Recently, I read Neil DeGrasse Tyson and James Trefil’s tome Cosmic Queries. It is the latest effort by those who know and study the physics of the universe, to explain to the curious what is known, and what is not known, about its history and makeup. I learned some things.
One unknown is what makes up dark matter. Dark matter is there, and massive experimental efforts like the Large Hadron Collider that crosses the French and Swiss borders continue to prove out the theories surrounding dark matter and others like it. There is, however, much more to learn. Astrophysicists must peer into the dark matter and analyze what is there.
The core thinking in enterprises is that they retain data because they are required to. Compliance rules dictate the securing and retention of certain records for some period and that requirement often turns into an expensive proposition.
But is keeping data just expense? Is there value embedded in it? I suspect those whose livelihoods depend on data analytics will argue that there is value and, of course, offer several options, none of which are free, to peer in and break out the significant, business-consequential nuggets from the dark data.
Often forgotten in the effort to mine dark data, are the information assets that do not, and did not ever, exist in a database. Those are the documents that enterprises have captured for decades into content services platforms (CSP) also known as enterprise content management systems (ECM).
Data that has structure is relatively straightforward for analytics professionals to process. Yes, they may complain about having to join this with that, resolve duplicates, account for gaps, discard meaningless stuff, and so on. But through it all they are dealing with coded inputs that a program understands. Other than the occasional need to consider national language encoding, the machine knows how to handle the data.
The unstructured nature of documents is often why they went into the CSP in the first place. If all the information contained on the page was already in a nicely formatted data structure, there may be few reasons to keep the original except, maybe, to retain a signature facsimile.
However, documents do not arrive in an organization with comprehensive matching data structures. They arrive in a completely unstructured form. Depending on the business type of document, it may make sense to manually convert (data enter) some of its contents into structured data. In some other cases it may make sense to automatically convert some of the unstructured contents using document automation.
In either case the cost of conversion limits how much data gets transcribed. In most situations, conversion is limited to the few values needed to associate a document with a business transaction.
The billions and billions of documents residing in enterprise CSPs are dark content. Many of them hold information that, if properly analyzed, could reveal new insights about customers, about trading partners, about market trends, about virtually anything.
So how can a reasonable businessperson access those insights and do it in a fashion that does not break the bank?
The approach differs depending on how ingestion systems initially brought in the content. The content’s age is another factor. CSP technology and practices evolved over time. Early systems captured simple images often by scanning physical pieces of paper. As time went on, PDF became a standard and systems moved to storing the text of the document along with the image.

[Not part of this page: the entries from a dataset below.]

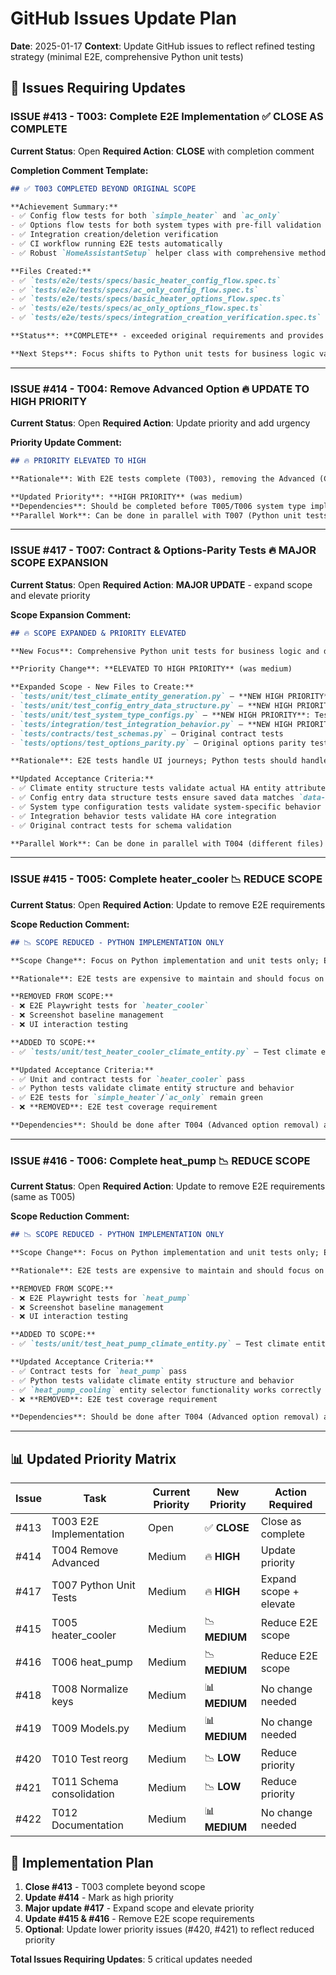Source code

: # GitHub Issues Update Plan

**Date**: 2025-01-17
**Context**: Update GitHub issues to reflect refined testing strategy (minimal E2E, comprehensive Python unit tests)

## 🎯 **Issues Requiring Updates**

### **ISSUE #413 - T003: Complete E2E Implementation** ✅ **CLOSE AS COMPLETE**
**Current Status**: Open
**Required Action**: **CLOSE** with completion comment

**Completion Comment Template:**
```markdown
## ✅ T003 COMPLETED BEYOND ORIGINAL SCOPE

**Achievement Summary:**
- ✅ Config flow tests for both `simple_heater` and `ac_only`
- ✅ Options flow tests for both system types with pre-fill validation
- ✅ Integration creation/deletion verification
- ✅ CI workflow running E2E tests automatically
- ✅ Robust `HomeAssistantSetup` helper class with comprehensive methods

**Files Created:**
- ✅ `tests/e2e/tests/specs/basic_heater_config_flow.spec.ts`
- ✅ `tests/e2e/tests/specs/ac_only_config_flow.spec.ts`
- ✅ `tests/e2e/tests/specs/basic_heater_options_flow.spec.ts`
- ✅ `tests/e2e/tests/specs/ac_only_options_flow.spec.ts`
- ✅ `tests/e2e/tests/specs/integration_creation_verification.spec.ts`

**Status**: **COMPLETE** - exceeded original requirements and provides sufficient E2E coverage.

**Next Steps**: Focus shifts to Python unit tests for business logic validation (see issue #417).
```

---

### **ISSUE #414 - T004: Remove Advanced Option** 🔥 **UPDATE TO HIGH PRIORITY**
**Current Status**: Open
**Required Action**: Update priority and add urgency

**Priority Update Comment:**
```markdown
## 🔥 PRIORITY ELEVATED TO HIGH

**Rationale**: With E2E tests complete (T003), removing the Advanced (Custom Setup) option is now the highest priority to clean up the codebase before implementing remaining system types.

**Updated Priority**: **HIGH PRIORITY** (was medium)
**Dependencies**: Should be completed before T005/T006 system type implementations
**Parallel Work**: Can be done in parallel with T007 (Python unit tests) as they touch different files
```

---

### **ISSUE #417 - T007: Contract & Options-Parity Tests** 🔥 **MAJOR SCOPE EXPANSION**
**Current Status**: Open
**Required Action**: **MAJOR UPDATE** - expand scope and elevate priority

**Scope Expansion Comment:**
```markdown
## 🔥 SCOPE EXPANDED & PRIORITY ELEVATED

**New Focus**: Comprehensive Python unit tests for business logic and data structure validation

**Priority Change**: **ELEVATED TO HIGH PRIORITY** (was medium)

**Expanded Scope - New Files to Create:**
- `tests/unit/test_climate_entity_generation.py` — **NEW HIGH PRIORITY**: Test actual HA climate entity creation and configuration
- `tests/unit/test_config_entry_data_structure.py` — **NEW HIGH PRIORITY**: Test saved config entry data matches canonical `data-model.md`
- `tests/unit/test_system_type_configs.py` — **NEW HIGH PRIORITY**: Test system-specific configurations
- `tests/integration/test_integration_behavior.py` — **NEW HIGH PRIORITY**: Test HA integration behavior
- `tests/contracts/test_schemas.py` — Original contract tests
- `tests/options/test_options_parity.py` — Original options parity tests

**Rationale**: E2E tests handle UI journeys; Python tests should handle business logic, data structures, and HA integration behavior.

**Updated Acceptance Criteria:**
- ✅ Climate entity structure tests validate actual HA entity attributes per system type
- ✅ Config entry data structure tests ensure saved data matches `data-model.md`
- ✅ System type configuration tests validate system-specific behavior
- ✅ Integration behavior tests validate HA core integration
- ✅ Original contract tests for schema validation

**Parallel Work**: Can be done in parallel with T004 (different files)
```

---

### **ISSUE #415 - T005: Complete heater_cooler** 📉 **REDUCE SCOPE**
**Current Status**: Open
**Required Action**: Update to remove E2E requirements

**Scope Reduction Comment:**
```markdown
## 📉 SCOPE REDUCED - PYTHON IMPLEMENTATION ONLY

**Scope Change**: Focus on Python implementation and unit tests only; E2E tests removed from scope

**Rationale**: E2E tests are expensive to maintain and should focus on critical user journeys only. Python unit tests are sufficient for validating business logic.

**REMOVED FROM SCOPE:**
- ❌ E2E Playwright tests for `heater_cooler`
- ❌ Screenshot baseline management
- ❌ UI interaction testing

**ADDED TO SCOPE:**
- ✅ `tests/unit/test_heater_cooler_climate_entity.py` — Test climate entity generation

**Updated Acceptance Criteria:**
- ✅ Unit and contract tests for `heater_cooler` pass
- ✅ Python tests validate climate entity structure and behavior
- ✅ E2E tests for `simple_heater`/`ac_only` remain green
- ❌ **REMOVED**: E2E test coverage requirement

**Dependencies**: Should be done after T004 (Advanced option removal) and T007 (Python unit test framework)
```

---

### **ISSUE #416 - T006: Complete heat_pump** 📉 **REDUCE SCOPE**
**Current Status**: Open
**Required Action**: Update to remove E2E requirements (same as T005)

**Scope Reduction Comment:**
```markdown
## 📉 SCOPE REDUCED - PYTHON IMPLEMENTATION ONLY

**Scope Change**: Focus on Python implementation and unit tests only; E2E tests removed from scope

**Rationale**: E2E tests are expensive to maintain and should focus on critical user journeys only. Python unit tests are sufficient for validating business logic.

**REMOVED FROM SCOPE:**
- ❌ E2E Playwright tests for `heat_pump`
- ❌ Screenshot baseline management
- ❌ UI interaction testing

**ADDED TO SCOPE:**
- ✅ `tests/unit/test_heat_pump_climate_entity.py` — Test climate entity generation

**Updated Acceptance Criteria:**
- ✅ Contract tests for `heat_pump` pass
- ✅ Python tests validate climate entity structure and behavior
- ✅ `heat_pump_cooling` entity selector functionality works correctly
- ❌ **REMOVED**: E2E test coverage requirement

**Dependencies**: Should be done after T004 (Advanced option removal) and T007 (Python unit test framework)
```

---

## 📊 **Updated Priority Matrix**

| Issue | Task | Current Priority | New Priority | Action Required |
|-------|------|-----------------|--------------|-----------------|
| #413 | T003 E2E Implementation | Open | ✅ **CLOSE** | Close as complete |
| #414 | T004 Remove Advanced | Medium | 🔥 **HIGH** | Update priority |
| #417 | T007 Python Unit Tests | Medium | 🔥 **HIGH** | Expand scope + elevate |
| #415 | T005 heater_cooler | Medium | 📉 **MEDIUM** | Reduce E2E scope |
| #416 | T006 heat_pump | Medium | 📉 **MEDIUM** | Reduce E2E scope |
| #418 | T008 Normalize keys | Medium | 📊 **MEDIUM** | No change needed |
| #419 | T009 Models.py | Medium | 📊 **MEDIUM** | No change needed |
| #420 | T010 Test reorg | Medium | 📉 **LOW** | Reduce priority |
| #421 | T011 Schema consolidation | Medium | 📉 **LOW** | Reduce priority |
| #422 | T012 Documentation | Medium | 📊 **MEDIUM** | No change needed |

## 🚀 **Implementation Plan**

1. **Close #413** - T003 complete beyond scope
2. **Update #414** - Mark as high priority 
3. **Major update #417** - Expand scope and elevate priority
4. **Update #415 & #416** - Remove E2E scope requirements
5. **Optional**: Update lower priority issues (#420, #421) to reflect reduced priority

**Total Issues Requiring Updates**: 5 critical updates needed
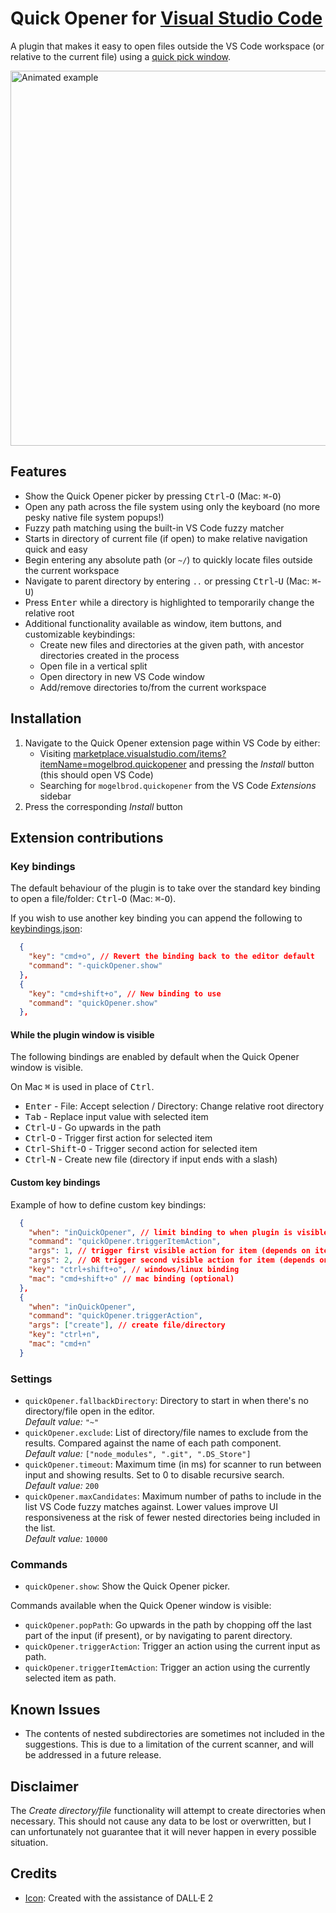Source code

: # Quick Opener for [Visual Studio Code](https://code.visualstudio.com/)

<!--<img width="40" src="https://raw.githubusercontent.com/mogelbrod/quick-opener/main/icon.png" alt="" align="left">-->

A plugin that makes it easy to open files outside the VS Code workspace
(or relative to the current file) using a
[quick pick window](https://code.visualstudio.com/api/ux-guidelines/quick-picks).

<img width="600" src="https://user-images.githubusercontent.com/150084/196005417-91f2bc86-2b7c-48fb-99ae-fef88514fd29.gif" alt="Animated example"><br>

## Features

- Show the Quick Opener picker by pressing <kbd>Ctrl</kbd>-<kbd>O</kbd> (Mac: <kbd>⌘</kbd>-<kbd>O</kbd>)
- Open any path across the file system using only the keyboard (no more pesky native file system popups!)
- Fuzzy path matching using the built-in VS Code fuzzy matcher
- Starts in directory of current file (if open) to make relative navigation quick and easy
- Begin entering any absolute path (or `~/`) to quickly locate files outside the current workspace
- Navigate to parent directory by entering `..` or pressing <kbd>Ctrl</kbd>-<kbd>U</kbd> (Mac: <kbd>⌘</kbd>-<kbd>U</kbd>)
- Press <kbd>Enter</kbd> while a directory is highlighted to temporarily change the relative root
- Additional functionality available as window, item buttons, and customizable keybindings:
  - Create new files and directories at the given path, with ancestor directories created in the process
  - Open file in a vertical split
  - Open directory in new VS Code window
  - Add/remove directories to/from the current workspace

## Installation

1. Navigate to the Quick Opener extension page within VS Code by either:
   * Visiting [marketplace.visualstudio.com/items?itemName=mogelbrod.quickopener](https://marketplace.visualstudio.com/items?itemName=mogelbrod.quickopener)
     and pressing the _Install_ button (this should open VS Code)
   * Searching for `mogelbrod.quickopener` from the VS Code _Extensions_ sidebar
2. Press the corresponding _Install_ button

## Extension contributions

### Key bindings

The default behaviour of the plugin is to take over the standard key binding to open a file/folder:
<kbd>Ctrl</kbd>-<kbd>O</kbd> (Mac: <kbd>⌘</kbd>-<kbd>O</kbd>).

If you wish to use another key binding you can append the following to
[keybindings.json](https://code.visualstudio.com/docs/getstarted/keybindings#_advanced-customization):

```json
  {
    "key": "cmd+o", // Revert the binding back to the editor default
    "command": "-quickOpener.show"
  },
  {
    "key": "cmd+shift+o", // New binding to use
    "command": "quickOpener.show"
  },
```

#### While the plugin window is visible

The following bindings are enabled by default when the Quick Opener window is visible.

On Mac <kbd>⌘</kbd> is used in place of <kbd>Ctrl</kbd>.

- <kbd>Enter</kbd> - File: Accept selection / Directory: Change relative root directory
- <kbd>Tab</kbd> - Replace input value with selected item
- <kbd>Ctrl</kbd>-<kbd>U</kbd> - Go upwards in the path
- <kbd>Ctrl</kbd>-<kbd>O</kbd> - Trigger first action for selected item
- <kbd>Ctrl</kbd>-<kbd>Shift</kbd>-<kbd>O</kbd> - Trigger second action for selected item
- <kbd>Ctrl</kbd>-<kbd>N</kbd> - Create new file (directory if input ends with a slash)

#### Custom key bindings

Example of how to define custom key bindings:

```json
  {
    "when": "inQuickOpener", // limit binding to when plugin is visible
    "command": "quickOpener.triggerItemAction",
    "args": 1, // trigger first visible action for item (depends on item type)
    "args": 2, // OR trigger second visible action for item (depends on item type)
    "key": "ctrl+shift+o", // windows/linux binding
    "mac": "cmd+shift+o" // mac binding (optional)
  },
  {
    "when": "inQuickOpener",
    "command": "quickOpener.triggerAction",
    "args": ["create"], // create file/directory
    "key": "ctrl+n",
    "mac": "cmd+n"
  }
```

### Settings

- `quickOpener.fallbackDirectory`: Directory to start in when there's no directory/file open in the editor.<br>
  _Default value:_ `"~"`
- `quickOpener.exclude`: List of directory/file names to exclude from the results.
  Compared against the name of each path component.<br>
  _Default value:_ `["node_modules", ".git", ".DS_Store"]`
- `quickOpener.timeout`: Maximum time (in ms) for scanner to run between input and showing results.
  Set to 0 to disable recursive search.<br>
  _Default value:_ `200`
- `quickOpener.maxCandidates`: Maximum number of paths to include in the list VS Code fuzzy matches against.
  Lower values improve UI responsiveness at the risk of fewer nested directories being included in the list.<br>
  _Default value:_ `10000`

### Commands

- `quickOpener.show`: Show the Quick Opener picker.

Commands available when the Quick Opener window is visible:

- `quickOpener.popPath`: Go upwards in the path by chopping off the last part of the input (if present), or by navigating to parent directory.
- `quickOpener.triggerAction`: Trigger an action using the current input as path.
- `quickOpener.triggerItemAction`: Trigger an action using the currently selected item as path.

## Known Issues

- The contents of nested subdirectories are sometimes not included in the
  suggestions. This is due to a limitation of the current scanner, and will be
  addressed in a future release.

## Disclaimer

The _Create directory/file_ functionality will attempt to create directories when necessary. This should not cause any data to be lost or overwritten, but I can unfortunately not guarantee that it will never happen in every possible situation.

## Credits

- [Icon](https://github.com/mogelbrod/quick-opener/blob/main/icon.png): Created with the assistance of DALL·E 2
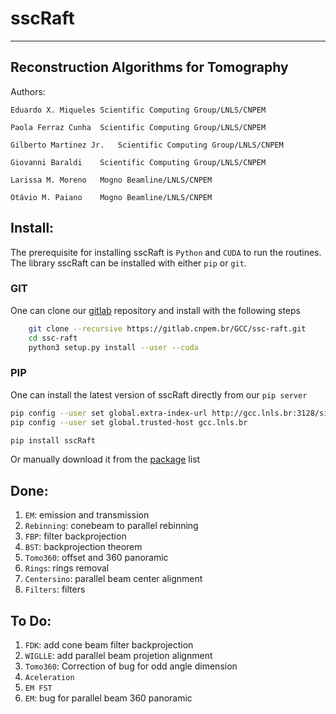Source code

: # sscRaft
----------------------------------------
Reconstruction Algorithms for Tomography
----------------------------------------

Authors:

	Eduardo X. Miqueles	Scientific Computing Group/LNLS/CNPEM
	
	Paola Ferraz Cunha	Scientific Computing Group/LNLS/CNPEM
	
	Gilberto Martinez Jr.	Scientific Computing Group/LNLS/CNPEM
	
	Giovanni Baraldi	Scientific Computing Group/LNLS/CNPEM

	Larissa M. Moreno	Mogno Beamline/LNLS/CNPEM

	Otávio M. Paiano	Mogno Beamline/LNLS/CNPEM
	 

## Install:

The prerequisite for installing sscRaft is `Python` and `CUDA` to run the routines.
The library sscRaft can be installed with either `pip` or `git`. 

### GIT

One can clone our [gitlab](https://gitlab.cnpem.br/) repository and install with the following steps

```bash
    git clone --recursive https://gitlab.cnpem.br/GCC/ssc-raft.git
    cd ssc-raft 
    python3 setup.py install --user --cuda
```

### PIP

One can install the latest version of sscRaft directly from our `pip server` 

```bash
pip config --user set global.extra-index-url http://gcc.lnls.br:3128/simple/
pip config --user set global.trusted-host gcc.lnls.br

pip install sscRaft
```

Or manually download it from the [package](https://gcc.lnls.br:3128/packages/) list


## Done:

1. `EM`: emission and transmission
2. `Rebinning`: conebeam to parallel rebinning
3. `FBP`: filter backprojection
4. `BST`: backprojection theorem
5. `Tomo360`: offset and 360 panoramic
6. `Rings`: rings removal
7. `Centersino`: parallel beam center alignment
8. `Filters`: filters


## To Do:
1. `FDK`: add cone beam filter backprojection
2. `WIGLLE`: add parallel beam projetion alignment
3. `Tomo360`: Correction of bug for odd angle dimension
4. `Aceleration`
5. `EM FST`
6. `EM`: bug for parallel beam 360 panoramic
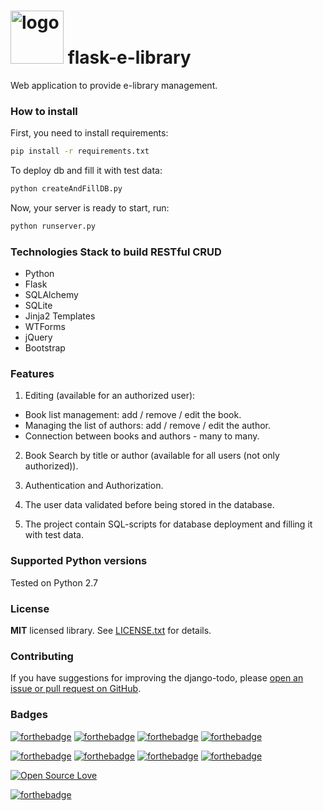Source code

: <h1><img src="https://raw.githubusercontent.com/duboviy/web/master/logo.png" height=85 alt="logo" title="logo"> flask-e-library</h1>
Web application to provide e-library management.

### How to install ###
First, you need to install requirements:
```bash
pip install -r requirements.txt
```

To deploy db and fill it with test data:
```bash
python createAndFillDB.py
```

Now, your server is ready to start, run:
```bash
python runserver.py
```

### Technologies Stack to build RESTful CRUD ###
* Python
* Flask
* SQLAlchemy
* SQLite
* Jinja2 Templates
* WTForms
* jQuery
* Bootstrap

### Features ###

1. Editing (available for an authorized user):
* Book list management: add / remove / edit the book.
* Managing the list of authors: add / remove / edit the author.
* Connection between books and authors - many to many.

2. Book Search by title or author (available for all users (not only authorized)).

3. Authentication and Authorization.

4. The user data validated before being stored in the database.

5. The project contain SQL-scripts for database deployment and filling it with test data.


### Supported Python versions ###
Tested on Python 2.7


### License ###
**MIT** licensed library. See [LICENSE.txt](LICENSE.txt) for details.

### Contributing ###
If you have suggestions for improving the django-todo, please [open an issue or
pull request on GitHub](https://github.com/duboviy/web/).

### Badges ###
[![forthebadge](http://forthebadge.com/images/badges/fuck-it-ship-it.svg)](https://github.com/duboviy/web/)
[![forthebadge](http://forthebadge.com/images/badges/built-with-love.svg)](https://github.com/duboviy/web/) [![forthebadge](http://forthebadge.com/images/badges/built-by-hipsters.svg)](https://github.com/duboviy/web/) [![forthebadge](http://forthebadge.com/images/badges/built-with-swag.svg)](https://github.com/duboviy/web/)

[![forthebadge](http://forthebadge.com/images/badges/powered-by-electricity.svg)](https://github.com/duboviy/web/) [![forthebadge](http://forthebadge.com/images/badges/powered-by-oxygen.svg)](https://github.com/duboviy/web/) [![forthebadge](http://forthebadge.com/images/badges/powered-by-water.svg)](https://github.com/duboviy/web/) [![forthebadge](http://forthebadge.com/images/badges/powered-by-responsibility.svg)](https://github.com/duboviy/web/)

[![Open Source Love](https://badges.frapsoft.com/os/v1/open-source.svg?v=102)](https://github.com/ellerbrock/open-source-badge/)

[![forthebadge](http://forthebadge.com/images/badges/makes-people-smile.svg)](https://github.com/duboviy/web/)
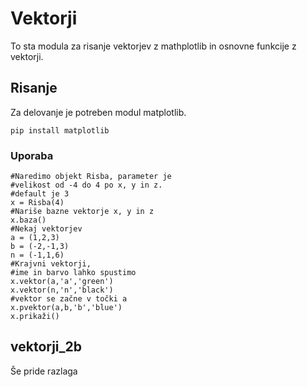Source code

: # Vektorji
To sta modula za risanje vektorjev z mathplotlib in osnovne funkcije z vektorji.

## Risanje
Za delovanje je potreben modul matplotlib.
```
pip install matplotlib
```
### Uporaba
```
#Naredimo objekt Risba, parameter je 
#velikost od -4 do 4 po x, y in z.
#default je 3
x = Risba(4)
#Nariše bazne vektorje x, y in z
x.baza()
#Nekaj vektorjev
a = (1,2,3)
b = (-2,-1,3)
n = (-1,1,6)
#Krajvni vektorji,
#ime in barvo lahko spustimo
x.vektor(a,'a','green')
x.vektor(n,'n','black')
#vektor se začne v točki a
x.pvektor(a,b,'b','blue')
x.prikaži()
```

## vektorji_2b
Še pride razlaga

Lately many organizations have abandoned the use of physical documents and traditional mail altogether and are exchanging documents electronically through email and other channels. Many CSPs now directly ingest the electronic documents arriving via those channels.
If content is relevant to an analytics effort and exists only as a simple image, the characters on the document must first convert into text. There are any number of different conversion software options, both in the cloud and on premises, that will accurately and effectively complete that transition.
Once documents convert and the CSP supplies access to all the text of the content, it creates an opportunity to use any number of different analytical approaches. Some CSPs supply direct access to analytic tooling while others may require copying the content into an analytics friendly file system.
The primary tools for analysis are, of course, readily available machine learning artificial intelligence (AI) systems. The corpus of content becomes a base for the development of models that can return answers to help grow and optimize the business. In fact, a simple content clustering exercise, often one of the first steps in model development, can guide creation of the right questions the model should seek to answer.
Tools for creating and optimizing AI models, once strictly the domain of computer scientists, are now readily accessible to anyone with the technical savvy and curiosity to take on an analytics project.
Some day the science will figure out dark matter. It will take time and money. Getting real business value from the dark content is way easier, and far less costly.